YOUR ASSIGNMENT :: Records follow. Select each line holding "https".

Segment Start: DATA IN THIS EXERCISE

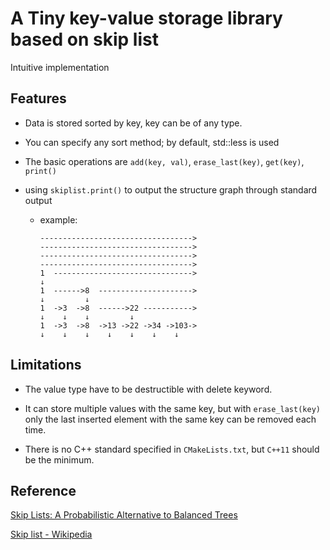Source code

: # A Tiny key-value storage library based on skip list

Intuitive implementation

## Features

* Data is stored sorted by key, key can be of any type.

* You can specify any sort method; by default, std::less is used

* The basic operations are `add(key, val)`, `erase_last(key)`, `get(key)`, `print()`

* using `skiplist.print()` to output the structure graph through standard output

  * example:

    ```
    ---------------------------------->
    ---------------------------------->
    ---------------------------------->
    ---------------------------------->
    1  ------------------------------->
    ↓
    1  ------>8  --------------------->
    ↓         ↓
    1  ->3  ->8  ------>22 ----------->
    ↓    ↓    ↓         ↓
    1  ->3  ->8  ->13 ->22 ->34 ->103->
    ↓    ↓    ↓    ↓    ↓    ↓    ↓
    ```
    
    

## Limitations

* The value type have to be destructible with delete keyword.
* It can store multiple values with the same key, but with `erase_last(key)` only the last inserted element with the same key can be removed each time.

* There is no C++ standard specified in `CMakeLists.txt`, but `C++11` should be the minimum.

## Reference

[Skip Lists: A Probabilistic Alternative to Balanced Trees](https://leetcode.cn/link/?target=https://15721.courses.cs.cmu.edu/spring2018/papers/08-oltpindexes1/pugh-skiplists-cacm1990.pdf)

[Skip list - Wikipedia](https://en.wikipedia.org/wiki/Skip_list)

Segment End: DATA IN THIS EXERCISE

REPLY ::
[Skip Lists: A Probabilistic Alternative to Balanced Trees](https://leetcode.cn/link/?target=https://15721.courses.cs.cmu.edu/spring2018/papers/08-oltpindexes1/pugh-skiplists-cacm1990.pdf)
[Skip list - Wikipedia](https://en.wikipedia.org/wiki/Skip_list)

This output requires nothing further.